When prompted, make sure to select **Claude Code** as an additional agent.

After installation, open Claude Code and type `/data-designer`, or just tell it you want to generate a dataset along with a description of what you want and the skill will kick in.

The skill has two modes. In interactive mode (the default), the agent asks clarifying questions and has you make key design decisions (diversity axes, sampling strategies, model selection). You review sample records, give feedback, and iterate until it's right.

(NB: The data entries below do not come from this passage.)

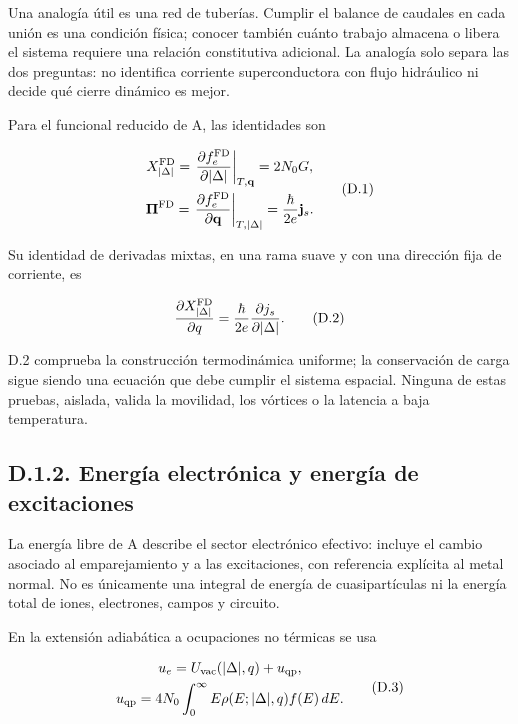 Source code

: \documentclass[
  spanish,
  10pt,
  a4paper,
]{article}
\begin{document}
Una analogía útil es una red de tuberías. Cumplir el balance de caudales
en cada unión es una condición física; conocer también cuánto trabajo
almacena o libera el sistema requiere una relación constitutiva
adicional. La analogía solo separa las dos preguntas: no identifica
corriente superconductora con flujo hidráulico ni decide qué cierre
dinámico es mejor.

Para el funcional reducido de A, las identidades son

\[
\begin{gathered}
X_{|\Delta|}^{\rm FD}
=\left.\frac{\partial f_e^{\rm FD}}{\partial |\Delta|}\right|_{T,\mathbf q}
=2N_0G,\\
\boldsymbol\Pi^{\rm FD}
=\left.\frac{\partial f_e^{\rm FD}}{\partial\mathbf q}\right|_{T,|\Delta|}
=\frac{\hbar}{2e}\mathbf j_s.
\end{gathered}\tag{D.1}
\]

Su identidad de derivadas mixtas, en una rama suave y con una dirección
fija de corriente, es

\[
\frac{\partial X_{|\Delta|}^{\rm FD}}{\partial q}
=\frac{\hbar}{2e}\frac{\partial j_s}{\partial|\Delta|}.
\tag{D.2}
\]

D.2 comprueba la construcción termodinámica uniforme; la conservación de
carga sigue siendo una ecuación que debe cumplir el sistema espacial.
Ninguna de estas pruebas, aislada, valida la movilidad, los vórtices o
la latencia a baja temperatura.

\subsection{D.1.2. Energía electrónica y energía de
excitaciones}\label{d.1.2.-energuxeda-electruxf3nica-y-energuxeda-de-excitaciones}

La energía libre de A describe el sector electrónico efectivo: incluye
el cambio asociado al emparejamiento y a las excitaciones, con
referencia explícita al metal normal. No es únicamente una integral de
energía de cuasipartículas ni la energía total de iones, electrones,
campos y circuito.

En la extensión adiabática a ocupaciones no térmicas se usa

\[
\begin{gathered}
u_e=U_{\rm vac}(|\Delta|,q)+u_{\rm qp},\\
u_{\rm qp}=4N_0\int_0^\infty E\rho(E;|\Delta|,q)f(E)\,dE.
\end{gathered}\tag{D.3}
\]
\end{document}
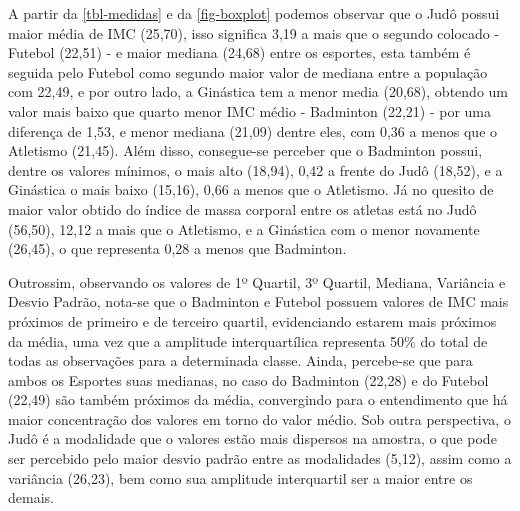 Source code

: \documentclass[
]{estat/estat}
\begin{document}
A partir da \ref{tbl-medidas} e da \ref{fig-boxplot} podemos observar
que o Judô possui maior média de IMC (25,70), isso significa 3,19 a mais
que o segundo colocado - Futebol (22,51) - e maior mediana (24,68) entre
os esportes, esta também é seguida pelo Futebol como segundo maior valor
de mediana entre a população com 22,49, e por outro lado, a Ginástica
tem a menor media (20,68), obtendo um valor mais baixo que quarto menor
IMC médio - Badminton (22,21) - por uma diferença de 1,53, e menor
mediana (21,09) dentre eles, com 0,36 a menos que o Atletismo (21,45).
Além disso, consegue-se perceber que o Badminton possui, dentre os
valores mínimos, o mais alto (18,94), 0,42 a frente do Judô (18,52), e a
Ginástica o mais baixo (15,16), 0,66 a menos que o Atletismo. Já no
quesito de maior valor obtido do índice de massa corporal entre os
atletas está no Judô (56,50), 12,12 a mais que o Atletismo, e a
Ginástica com o menor novamente (26,45), o que representa 0,28 a menos
que Badminton.

Outrossim, observando os valores de 1º Quartil, 3º Quartil, Mediana,
Variância e Desvio Padrão, nota-se que o Badminton e Futebol possuem
valores de IMC mais próximos de primeiro e de terceiro quartil,
evidenciando estarem mais próximos da média, uma vez que a amplitude
interquartílica representa 50\% do total de todas as observações para a
determinada classe. Ainda, percebe-se que para ambos os Esportes suas
medianas, no caso do Badminton (22,28) e do Futebol (22,49) são também
próximos da média, convergindo para o entendimento que há maior
concentração dos valores em torno do valor médio. Sob outra perspectiva,
o Judô é a modalidade que o valores estão mais dispersos na amostra, o
que pode ser percebido pelo maior desvio padrão entre as modalidades
(5,12), assim como a variância (26,23), bem como sua amplitude
interquartil ser a maior entre os demais.

\begin{table}[H]

\caption{\label{tbl-tex}Coeficiente de variação dos esportes de
interesse}


\end{table}%
\end{document}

Autopilot mode is the opposite. The agent reads your description, makes its own design decisions (and tells you what they are), then validates and generates without waiting. To enter this mode, just tell the agent to "be opinionated", "surprise me", or imply that you don't want to be involved in the design process.

Both produce the same artifact. A standalone Python script calling Data Designer's public API. Re-runnable, modifiable, version-controllable.

***

## **What's Next**

Everything described in this post is live, and we're paying close attention to how people use it. Feedback from early adopters is very welcome and will help us shape what comes next.

On the automation side, the agent already asks if you want it to review the generated dataset and suggest improvements. We're working on closing that loop (generate config, preview, review, improve, repeat) so the agent runs a few iterations on its own before handing you the result.

We also plan to add domain-specific SDG references that the agent can draw on for specialized use cases (healthcare, finance, legal, etc.). The goal is for the agent to bring domain expertise to dataset design alongside library knowledge.

Stay tuned.

👋 Thanks for reading and happy dataset building!